0

TL;DR- There's a lot going on in the sed pattern below, and I'm not sure how the discrete pieces are being composed into an overall command.


Bash version: GNU bash, version 3.2.57(1)-release (x86_64-apple-darwin21)

I'm learning about shell scripting by reading the RBENV codebase file-by-file, and I've encountered the rbenv-help file, which includes this function definition:

extract_initial_comment_block() {
  sed -ne "
    /^#/ !{
      q
    }
s/^#$/# /

/^# / {
  s/^# //
  p
}

" }

I see how this function is called further down in the code, so I know that its first arg is a filename:

extract_initial_comment_block < "$filename" | collect_documentation

From this I can see that the file represented by "$filename" is being fed as the standard input to the sed command. For the purposes of my question, the knock-on function "collect_documentation" is irrelevant.

I also gather from the name of the function that its purpose is to take a file like this, and return its summary and usage comments, i.e. lines 2-14 of the linked file. However, I haven't tested this theory yet, so I may not be 100% correct.

Furthermore, I know from this StackExchange answer that the purpose of the -e flag is to tell sed to interpret the subsequent string as a command (or a collection of commands separated by a newline?). So it looks like the body of extract_initial_comment_block contains 3 separate scripts for sed to interpret, in order. That same StackExchange answer says that {...} are used to group commands together, but I'm not sure if that's what is happening in this regex (these regexes?).

As near as I can tell, there are 3 scripts being fed to sed here:

    /^#/ !{
      q
    }
    s/^#$/# /
    /^# / {
      s/^# //
      p
    }

However, even within each of these scripts, there are patterns being used (such as ^# and !{ q }) that I'm not able to identify, even after availing myself of resources like The Linux Data Project. It seems like there are a lot of moving pieces, and I'm not sure how each script is being composed into a finished product.
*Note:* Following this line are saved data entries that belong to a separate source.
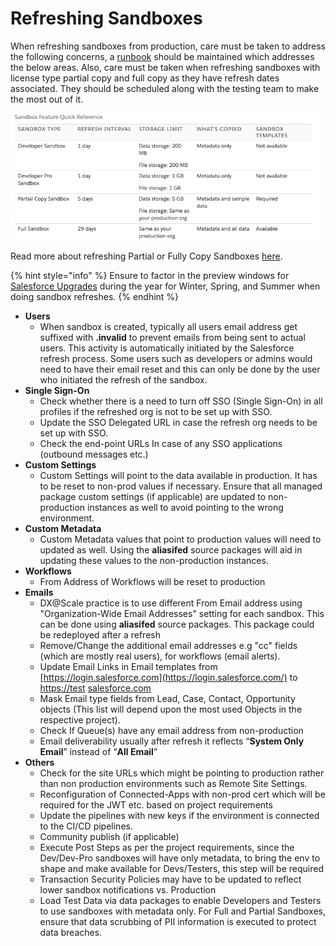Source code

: # Refreshing Sandboxes

When refreshing sandboxes from production, care must be taken to address the following concerns, a [runbook](../scm/tracking-manual-steps.md) should be maintained which addresses the below areas. Also, care must be taken when refreshing sandboxes with license type partial copy and full copy as they have refresh dates associated. They should be scheduled along with the testing team to make the most out of it.

![Sandbox Refresh Interval](../.gitbook/assets/image%20%2853%29.png)

Read more about refreshing Partial or Fully Copy Sandboxes [here](https://help.salesforce.com/articleView?id=000313358&type=1&mode=1).

{% hint style="info" %}
Ensure to factor in the preview windows for [Salesforce Upgrades](https://help.salesforce.com/articleView?id=getstart_upgrades.htm&type=0) during the year for Winter, Spring, and Summer when doing sandbox refreshes.
{% endhint %}

* **Users** 
  * When sandbox is created, typically all users email address get suffixed with **.invalid** to prevent emails from being sent to actual users. This activity is automatically initiated by the Salesforce refresh process. Some users such as developers or admins would need to have their email reset and this can only be done by the user who initiated the refresh of the sandbox.
* **Single Sign-On**
  * Check whether there is a need to turn off  SSO \(Single Sign-On\) in all profiles if the refreshed org is not to be set up with SSO. 
  * Update the SSO Delegated URL in case the refresh org needs to be set up with SSO.
  * Check the end-point URLs In case of any SSO applications \(outbound messages etc.\)
* **Custom Settings**
  * Custom Settings will point to the data available in production. It has to be reset to non-prod values if necessary.  Ensure that all managed package custom settings \(if applicable\) are updated to non-production instances as well to avoid pointing to the wrong environment.
* **Custom Metadata**
  * Custom Metadata values that point to production values will need to updated as well.  Using the **aliasifed** source packages will aid in updating these values to the non-production instances.
* **Workflows**
  * From Address of Workflows will be reset to production
* **Emails**
  * DX@Scale practice is to use different From Email address using "Organization-Wide Email Addresses" setting for each sandbox. This can be done using **aliasifed** source packages. This package could be redeployed after a refresh
  * Remove/Change the additional email addresses e.g "cc" fields \(which are mostly real users\), for workflows \(email alerts\).
  * Update Email Links in Email templates from [https://login.salesforce.com](https://login.salesforce.com/) to [https://test](https://test/)  [salesforce.com](http://salesforce.com/) 
  * Mask Email type fields from Lead, Case, Contact, Opportunity objects \(This list will depend upon the most used Objects in the respective project\).
  * Check If Queue\(s\) have any email address from non-production
  * Email deliverability usually after refresh it reflects “**System Only Email**” instead of “**All Email**”
* **Others**
  * Check for the site URLs which might be pointing to production rather than non production environments such as Remote Site Settings.
  * Reconfiguration of Connected-Apps with non-prod cert which will be required for the JWT etc. based on project requirements
  * Update the pipelines with new keys if the environment is connected to the CI/CD pipelines.
  * Community publish \(if applicable\)
  * Execute Post Steps as per the project requirements, since the Dev/Dev-Pro sandboxes will have only metadata, to bring the env to shape and make available for Devs/Testers, this step will be required
  * Transaction Security Policies may have to be updated to reflect lower sandbox notifications vs. Production
  * Load Test Data via data packages to enable Developers and Testers to use sandboxes with metadata only.  For Full and Partial Sandboxes, ensure that data scrubbing of PII information is executed to protect data breaches.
I've tried to walk through my thought process in as clear a manner as I can. Is my train of thought correct so far? If it's not, where did I veer off-course? If it is, how can I deduce the meaning of each command that's passed to sed?

Richie Thomas
  • 425
  • 4
  • 10
  • The commands used here are all clearly documented in the sed man page. After reading through that document, which specifically are your questions? – larsks Sep 18 '22 at 18:49
  • My main questions were a) whether my assumption that there are 3 different commands being sent to sed is correct, and b) what the commands are doing, specifically commands 1 and 3. I can deduce what command #2 does, if my first assumption is correct, but at the time I wrote the question, this was not certain. – Richie Thomas Sep 19 '22 at 13:13
  • I wouldn't say the {...} command is "clearly" documented. There are no examples on the man page; indeed, there are only 3 mentions of the { character at all. The last ("Begin a block of commands") is the clearest, but the word "commands" is vague. Now that I've read the answer below, I can deduce that it means "zero- or one-address commands" such as a, i, q, and r mentioned in the command synopsis, but even that synopsis says "This is just a brief synopsis of sed commands to serve as a reminder to those who already know sed". For newer devs, a different guide may be needed. – Richie Thomas Sep 19 '22 at 13:20
  • Now you're asking the sort of specific questions that should have been included in the first place! It's generally better to update your question to add this sort of information (people may not see it in the comments). – larsks Sep 19 '22 at 13:31
  • I feel like the phrase "...there are patterns being used (such as ^# and !{ q }) that I'm not able to identify, even after availing myself of resources like The Linux Data Project" is pretty explicit. Perhaps the question title could reflect that more clearly. If you're OK with the title "What is the function of the {...} pattern passed to "sed -e"?", then I'll update it accordingly. Thanks for your feedback. – Richie Thomas Sep 19 '22 at 16:29

1 Answers1

2
/^#/ !{
      q
    }

The part between the slashes is a regular expression, where ^ means the start of string and # is just the character itself. The pattern selects the lines on which run the associated command. The trailing ! inverts the sense of the match, and q is the command to quit. So this quits the sed program when it sees a line that doesn't start with the comment marker #.

 s/^#$/# /

s/a/b/ substitutes a with b, ^ is start of line, $ end of line, # is itself. So this changes line with just a lone # to #+space.

/^# / {
  s/^# //
  p
}

If the line starts with a # and a space (/^# /), replace # and space with nothing (s/^# //) and print the line (p). This is where the previous substitution comes handy.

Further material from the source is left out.